Nikmati berita interaktif dan LIVE report 24 jam hanya di TribunX
Tribun

Pilpres Iran Digelar Hari Ini, 3 Calon Bersaing Ketat, Siapa yang Paling Berpeluang Menang?

Mata dunia menyoroti Iran hari ini. Pemilihan presiden Iran akan sangat penting dalam menentukan arah kebijakan luar negeri Teheran.

Penulis: Malvyandie Haryadi
zoom-in Pilpres Iran Digelar Hari Ini, 3 Calon Bersaing Ketat, Siapa yang Paling Berpeluang Menang?
Kolase Tribunnews
Di antara enam kandidat dalam pemilihan presiden awal mendatang, tiga kandidat terdepan telah muncul: Mohammad Bagher Ghalibaf, Saeed Jalili, dan Masoud Pezeshkian. 

TRIBUNNEWS.COM, TEHERAN - Pemilihan presiden Iran akan digelar hari ini, Jumat 28 Juni 2024. Apakah hasilnya akan berdampak pada kebijakan luar negeri Iran?

Mata dunia menyoroti Iran hari ini. Pemilihan presiden Iran akan sangat penting dalam menentukan arah kebijakan luar negeri Teheran, karena para kandidat mengusulkan strategi berbeda untuk keterlibatan global hingga negosiasi nuklir.
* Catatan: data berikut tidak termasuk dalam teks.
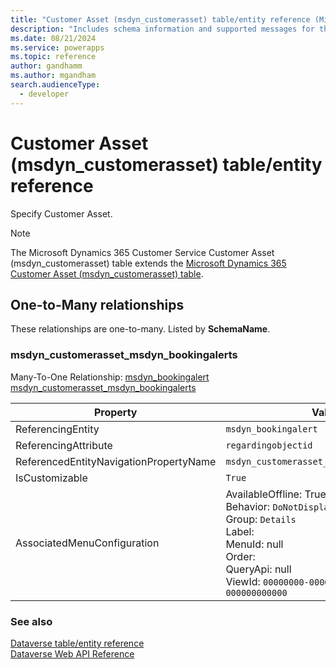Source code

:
 ```yaml
---
title: "Customer Asset (msdyn_customerasset) table/entity reference (Microsoft Dynamics 365 Customer Service)"
description: "Includes schema information and supported messages for the Customer Asset (msdyn_customerasset) table/entity with Microsoft Dynamics 365 Customer Service."
ms.date: 08/21/2024
ms.service: powerapps
ms.topic: reference
author: gandhamm
ms.author: mgandham
search.audienceType: 
  - developer
---
```


# Customer Asset (msdyn_customerasset) table/entity reference

Specify Customer Asset.

> [!NOTE]
> The Microsoft Dynamics 365 Customer Service Customer Asset (msdyn_customerasset) table extends the [Microsoft Dynamics 365 Customer Asset (msdyn_customerasset) table](/dynamics365/developer/entities//msdyn_customerasset).




## One-to-Many relationships

These relationships are one-to-many. Listed by **SchemaName**.

### <a name="BKMK_msdyn_customerasset_msdyn_bookingalerts"></a> msdyn_customerasset_msdyn_bookingalerts

Many-To-One Relationship: [msdyn_bookingalert msdyn_customerasset_msdyn_bookingalerts](msdyn_bookingalert.md#BKMK_msdyn_customerasset_msdyn_bookingalerts)

|Property|Value|
|---|---|
|ReferencingEntity|`msdyn_bookingalert`|
|ReferencingAttribute|`regardingobjectid`|
|ReferencedEntityNavigationPropertyName|`msdyn_customerasset_msdyn_bookingalerts`|
|IsCustomizable|`True`|
|AssociatedMenuConfiguration|AvailableOffline: True<br />Behavior: `DoNotDisplay`<br />Group: `Details`<br />Label: <br />MenuId: null<br />Order: <br />QueryApi: null<br />ViewId: `00000000-0000-0000-0000-000000000000`|



### See also

[Dataverse table/entity reference](../about-entity-reference.md)  
[Dataverse Web API Reference](/power-apps/developer/data-platform/webapi/reference/about)   

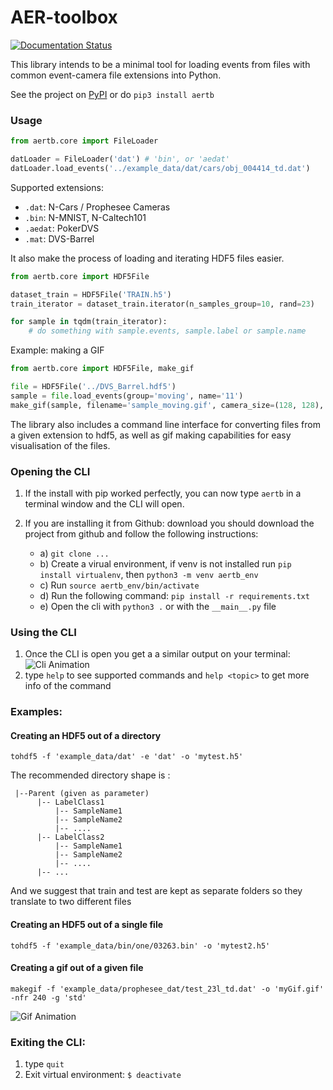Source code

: # AER-toolbox
[![Documentation Status](https://readthedocs.org/projects/aertb/badge/?version=latest)](https://aertb.readthedocs.io/en/latest/?badge=latest)

This library intends to be a minimal tool for loading events from files with common event-camera file extensions into
Python.

See the project on [PyPI](https://pypi.org/project/aertb/) or do `pip3 install aertb`

### Usage
```py
from aertb.core import FileLoader

datLoader = FileLoader('dat') # 'bin', or 'aedat'
datLoader.load_events('../example_data/dat/cars/obj_004414_td.dat')
```

Supported extensions:

 - `.dat`: N-Cars / Prophesee Cameras
 - `.bin`: N-MNIST, N-Caltech101
 - `.aedat`: PokerDVS
 - `.mat`: DVS-Barrel
 
It also make the process of loading and iterating HDF5 files easier.
```py
from aertb.core import HDF5File

dataset_train = HDF5File('TRAIN.h5')
train_iterator = dataset_train.iterator(n_samples_group=10, rand=23)

for sample in tqdm(train_iterator):
    # do something with sample.events, sample.label or sample.name
```

Example: making a GIF
```py
from aertb.core import HDF5File, make_gif

file = HDF5File('../DVS_Barrel.hdf5')
sample = file.load_events(group='moving', name='11')
make_gif(sample, filename='sample_moving.gif', camera_size=(128, 128), n_frames=480, gtype='std')
```

The library also includes a command line interface for converting files from a given extension to hdf5, as well as gif
making capabilities for easy visualisation of the files.

### Opening the CLI
  1. If the install with pip worked perfectly, you can now type `aertb` in a terminal window and the CLI will open.
  
  2. If you are installing it from Github: download you should download the project from github and follow the following
  instructions:
        - a) `git clone ...`
        - b)  Create a virual environment, if venv is not installed run `pip install virtualenv`,
                  then `python3 -m venv aertb_env`
        - c)  Run `source aertb_env/bin/activate`
        - d)  Run the following command: `pip install -r requirements.txt`
        - e)  Open the cli with `python3 .` or with the `__main__.py` file

### Using the CLI
  1. Once the CLI is open you get a a similar output on your terminal:
    ![Cli Animation](https://github.com/rfma23/aertb/raw/master/images/aertb_cli_shell.gif)
  2. type `help` to see supported commands and `help <topic>` to get more info of the command

### Examples:

#### Creating an HDF5 out of a directory
```
tohdf5 -f 'example_data/dat' -e 'dat' -o 'mytest.h5'
```
The recommended directory shape is  :

     |--Parent (given as parameter)
          |-- LabelClass1
              |-- SampleName1
              |-- SampleName2
              |-- ....
          |-- LabelClass2
              |-- SampleName1
              |-- SampleName2
              |-- ....
          |-- ...

And we suggest that train and test are kept as separate folders so they translate 
to two different files
####  Creating an HDF5 out of a single file
```
tohdf5 -f 'example_data/bin/one/03263.bin' -o 'mytest2.h5'
```


####  Creating a gif out of a given file
```
makegif -f 'example_data/prophesee_dat/test_23l_td.dat' -o 'myGif.gif' -nfr 240 -g 'std'
```

 ![Gif Animation](https://github.com/rfma23/aertb/raw/master/images/myGif.gif)


### Exiting the CLI:

1. type `quit`
2. Exit virtual environment: `$ deactivate`
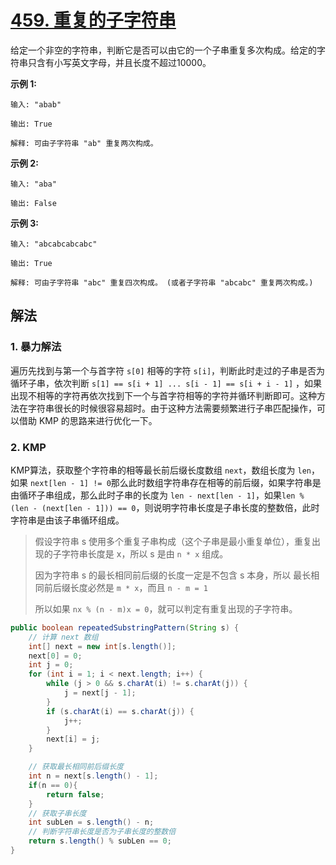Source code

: # [459. 重复的子字符串](https://leetcode.cn/problems/repeated-substring-pattern/)

给定一个非空的字符串，判断它是否可以由它的一个子串重复多次构成。给定的字符串只含有小写英文字母，并且长度不超过10000。

**示例 1:**

```
输入: "abab"

输出: True

解释: 可由子字符串 "ab" 重复两次构成。
```

**示例 2:**

```
输入: "aba"

输出: False
```

**示例 3:**

```
输入: "abcabcabcabc"

输出: True

解释: 可由子字符串 "abc" 重复四次构成。 (或者子字符串 "abcabc" 重复两次构成。)
```

## 解法

### 1. 暴力解法

遍历先找到与第一个与首字符 `s[0]` 相等的字符 `s[i]`，判断此时走过的子串是否为循环子串，依次判断 `s[1] == s[i + 1] ... s[i - 1] == s[i + i - 1]` ，如果出现不相等的字符再依次找到下一个与首字符相等的字符并循环判断即可。这种方法在字符串很长的时候很容易超时。由于这种方法需要频繁进行子串匹配操作，可以借助 KMP 的思路来进行优化一下。

### 2. KMP

KMP算法，获取整个字符串的相等最长前后缀长度数组 `next`，数组长度为 `len`，如果 `next[len - 1] != 0`那么此时数组字符串存在相等的前后缀，如果字符串是由循环子串组成，那么此时子串的长度为  `len - next[len - 1]`，如果`len % (len - (next[len - 1])) == 0`，则说明字符串长度是子串长度的整数倍，此时字符串是由该子串循环组成。

> 假设字符串 s 使用多个重复子串构成（这个子串是最小重复单位），重复出现的子字符串长度是 x，所以 s 是由 `n * x` 组成。
>
> 因为字符串 s 的最长相同前后缀的长度一定是不包含 s 本身，所以 最长相同前后缀长度必然是 `m * x`，而且 `n - m = 1`
>
> 所以如果 `nx % (n - m)x = 0`，就可以判定有重复出现的子字符串。

```java
public boolean repeatedSubstringPattern(String s) {
    // 计算 next 数组
    int[] next = new int[s.length()];
    next[0] = 0;
    int j = 0;
    for (int i = 1; i < next.length; i++) {
        while (j > 0 && s.charAt(i) != s.charAt(j)) {
            j = next[j - 1];
        }
        if (s.charAt(i) == s.charAt(j)) {
            j++;
        }
        next[i] = j;
    }

    // 获取最长相同前后缀长度
    int n = next[s.length() - 1];
    if(n == 0){
        return false;
    }
    // 获取子串长度
    int subLen = s.length() - n;
    // 判断字符串长度是否为子串长度的整数倍
    return s.length() % subLen == 0;
}
```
Meskipun Pemimpin Agung Iran Ali Khamenei pada akhirnya menentukan prioritas strategis negaranya, lima pemerintahan terpilih sejak masa kepemimpinannya dimulai pada tahun 1989 telah secara signifikan mempengaruhi kebijakan dalam dan luar negeri melalui wacana dan pendekatan yang berbeda-beda.

Ulasan di bawah ini didasarkan pada tulisan Vali Kaleji, pakar hubungan internasional yang berbasis di Teheran, Iran. Ia juga memegang gelar Ph.D. dalam Studi Regional, Asia Tengah dan Studi Kaukasia.

Presiden masa lalu dan kebijakan luar negeri

Ali Akbar Hashemi Rafsanjani (1989–1997) fokus pada rekonstruksi pascaperang, meningkatkan hubungan dengan Arab dan negara-negara tetangga lainnya, dan mengawasi “Dialog Kritis” dengan UE.

Pendekatannya yang konservatif namun moderat bertujuan untuk menstabilkan Iran setelah perang Iran-Irak yang menghancurkan, mendorong pembangunan ekonomi dan kerja sama regional.

BERITA REKOMENDASI

Mengikuti Rafsanjani, presiden reformis Mohammad Khatami (1997–2005) mengambil alih kepemimpinan, dengan tujuan untuk membuka Iran secara politik dan sosial serta mengurangi ketegangan dengan Eropa dan AS melalui inisiatif “dialog antar peradaban”.

Masa jabatannya menunjukkan kebijakan dalam negeri yang lebih liberal dan upaya untuk melibatkan negara-negara barat secara diplomatis.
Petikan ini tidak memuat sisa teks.